Matthew, your response tells me either A) You do not understand the question that I am asking or B) you do not have an answer for the question I am asking. I am not an engineer major attempting to prove God through thermodynamics (I am actually out of college, by the way) but I can at least ACCOUNT for the existence of scientific laws. I also did not appeal to experience (which makes your "fairy dust" refutation sound rather absurd).

The question I keep asking and which you keep diverting the discussion away from is this: how do you account for the laws of logic? You said, "They just simply are there" which amounts to little more than, "I don't know." If you don't know the answer, just say so! You said, "Just because I have a thought, doesn't mean I have to justify that thought." That would be the same as me saying, "You're wrong and I'm going to hit you. I don't have to justify why you're wrong or why I have a right to hit you." This line of thinking is absurd.
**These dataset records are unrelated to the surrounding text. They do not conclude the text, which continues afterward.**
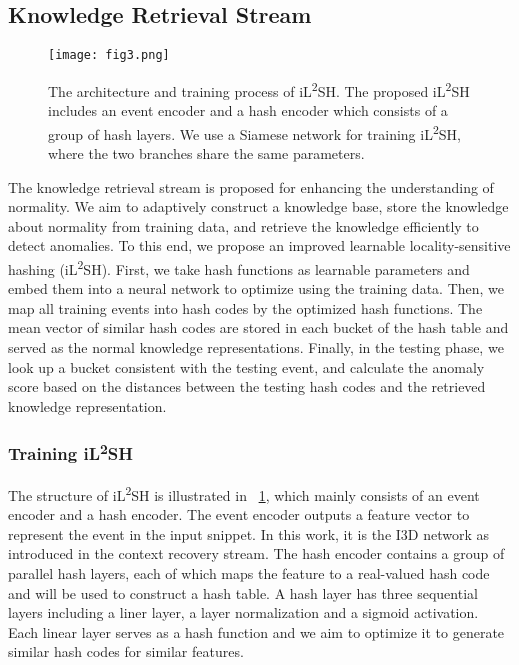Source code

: \documentclass[lettersize,journal]{IEEEtran}
\begin{document}
\subsection{Knowledge Retrieval Stream}
\begin{figure}[!t]
	\centering
	\texttt{[image: fig3.png]}
	\caption{The architecture and training process of iL\textsuperscript{2}SH. The proposed iL\textsuperscript{2}SH includes an event encoder and a hash encoder which consists of a group of hash layers. We use a Siamese network for training iL\textsuperscript{2}SH, where the two branches share the same parameters.}
	\label{fig3}
\end{figure}
The knowledge retrieval stream is proposed for enhancing the understanding of normality.
We aim to adaptively construct a knowledge base, store the knowledge about normality from training data, and retrieve the knowledge efficiently to detect anomalies.
To this end, we propose an improved learnable locality-sensitive hashing (iL\textsuperscript{2}SH).
First, we take hash functions as learnable parameters and embed them into a neural network to optimize using the training data.
Then, we map all training events into hash codes by the optimized hash functions.
The mean vector of similar hash codes are stored in each bucket of the hash table and served as the normal knowledge representations.
Finally, in the testing phase, we look up a bucket consistent with the testing event, and calculate the anomaly score based on the distances between the testing hash codes and the retrieved knowledge representation.

\subsubsection{Training iL\textsuperscript{2}SH}
The structure of iL\textsuperscript{2}SH is illustrated in \figurename~\ref{fig3}, which mainly consists of an event encoder and a hash encoder.
The event encoder outputs a feature vector to represent the event in the input snippet.
In this work, it is the I3D network as introduced in the context recovery stream.
The hash encoder contains a group of parallel hash layers, each of which maps the feature to a real-valued hash code and will be used to construct a hash table.
A hash layer has three sequential layers including a liner layer, a layer normalization \cite{LayerNormalization2016ba} and a sigmoid activation.
Each linear layer serves as a hash function and we aim to optimize it to generate similar hash codes for similar features.
\end{document}
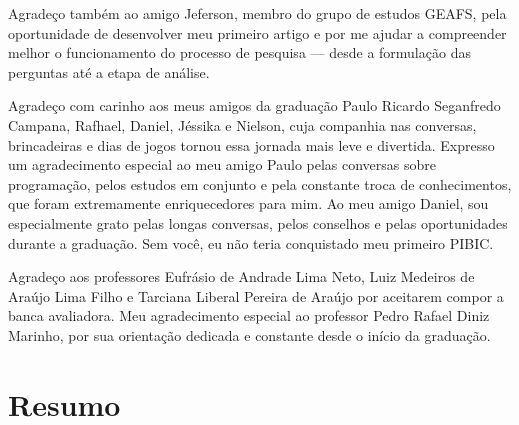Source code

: \documentclass[
  12pt,
  a4paper,
]{scrreprt}
\begin{document}
\vspace{12pt}

Agradeço também ao amigo Jeferson, membro do grupo de estudos GEAFS,
pela oportunidade de desenvolver meu primeiro artigo e por me ajudar a
compreender melhor o funcionamento do processo de pesquisa --- desde a
formulação das perguntas até a etapa de análise.

\vspace{12pt}

Agradeço com carinho aos meus amigos da graduação Paulo Ricardo
Seganfredo Campana, Rafhael, Daniel, Jéssika e Nielson, cuja companhia
nas conversas, brincadeiras e dias de jogos tornou essa jornada mais
leve e divertida. Expresso um agradecimento especial ao meu amigo Paulo
pelas conversas sobre programação, pelos estudos em conjunto e pela
constante troca de conhecimentos, que foram extremamente enriquecedores
para mim. Ao meu amigo Daniel, sou especialmente grato pelas longas
conversas, pelos conselhos e pelas oportunidades durante a graduação.
Sem você, eu não teria conquistado meu primeiro PIBIC.

\vspace{12pt}

Agradeço aos professores Eufrásio de Andrade Lima Neto, Luiz Medeiros de
Araújo Lima Filho e Tarciana Liberal Pereira de Araújo por aceitarem
compor a banca avaliadora. Meu agradecimento especial ao professor Pedro
Rafael Diniz Marinho, por sua orientação dedicada e constante desde o
início da graduação.

\clearpage
\endgroup

\chapter*{\centering Resumo}
\thispagestyle{empty}
\end{document}
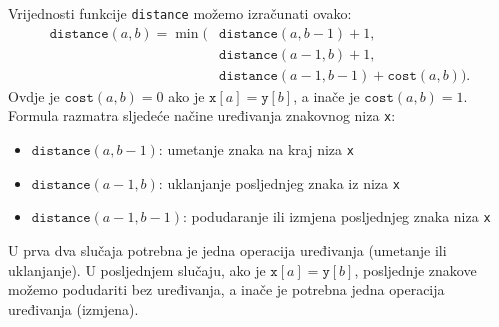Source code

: Vrijednosti funkcije \texttt{distance} možemo izračunati
ovako:
\begin{equation*}
\begin{split}
\texttt{distance}(a,b) = \min(& \texttt{distance}(a,b-1)+1, \\
                           & \texttt{distance}(a-1,b)+1, \\
                           & \texttt{distance}(a-1,b-1)+\texttt{cost}(a,b)).
\end{split}
\end{equation*}
Ovdje je $\texttt{cost}(a,b)=0$ ako je $\texttt{x}[a]=\texttt{y}[b]$,
a inače je $\texttt{cost}(a,b)=1$.
Formula razmatra sljedeće načine
uređivanja znakovnog niza \texttt{x}:
\begin{itemize}
\item $\texttt{distance}(a,b-1)$: umetanje znaka na kraj niza \texttt{x}
\item $\texttt{distance}(a-1,b)$: uklanjanje posljednjeg znaka iz niza \texttt{x}
\item $\texttt{distance}(a-1,b-1)$: podudaranje ili izmjena posljednjeg znaka niza \texttt{x}
\end{itemize}
U prva dva slučaja potrebna je jedna operacija uređivanja
(umetanje ili uklanjanje).
U posljednjem slučaju, ako je $\texttt{x}[a]=\texttt{y}[b]$,
posljednje znakove možemo podudariti bez uređivanja,
a inače je potrebna jedna operacija uređivanja (izmjena).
If we had begun this discussion and you had asked me why I believe in God and I just said, "Because I just do. He is simply there" you wouldn't have been satisfied with this line of reasoning either.

At the end of your post, you said there was no EVIDENCE for God. Yet I ask you, what kind of EVIDENCE are you seeking? Are you seeking empirical evidence? Again, what basis do you have for believing that the only kind of knowledge is scientific knowledge? Did you empirically test that presupposition? Everyone knows that there are certain things that you cannot determine their existence empirically. I suppose in your worldview love does not exist because it cannot be tested empirically.

Finally, your diatribe against Christianity raises too many issues to address in this post. I will say one thing though: it demonstrates your widespread ignorance of the Christian religion. Your argumentation against the death of Christ indicates that you have no understanding of the hypostatic union-the doctrine that Jesus Christ was fully God and fully man inseparably united in one person without separating or confusing the two natures. Christ was able to experience all the suffering of a man while still being fully God. In Christianity, death does not mean you "cease to exist" so when the God/man died, the Son, the Second Person of the Trinity, didn't suddenly stop existing.

And no God is not emo. The Holy Spirit does not inhabit the reprobate who are sent to Hell. Only are believers indwellt by the Holy Spirit. His indwelling does not mean he is "cut off" from God for God is omnipresent. His indwelling also does not mean he is confined to the believer (like some kind of quasi-pantheism) but that he exists there because it is his gracious purpose to do so.

1 comment:

Katie Almy said...

Wow! Way to apply presuppositional apologetics. I'm really impressed. I'd definitely need to read some more Bahnsen before I could even discuss those questions with someone so passionate about atheism and so hostile to the gospel. Tim would be proud.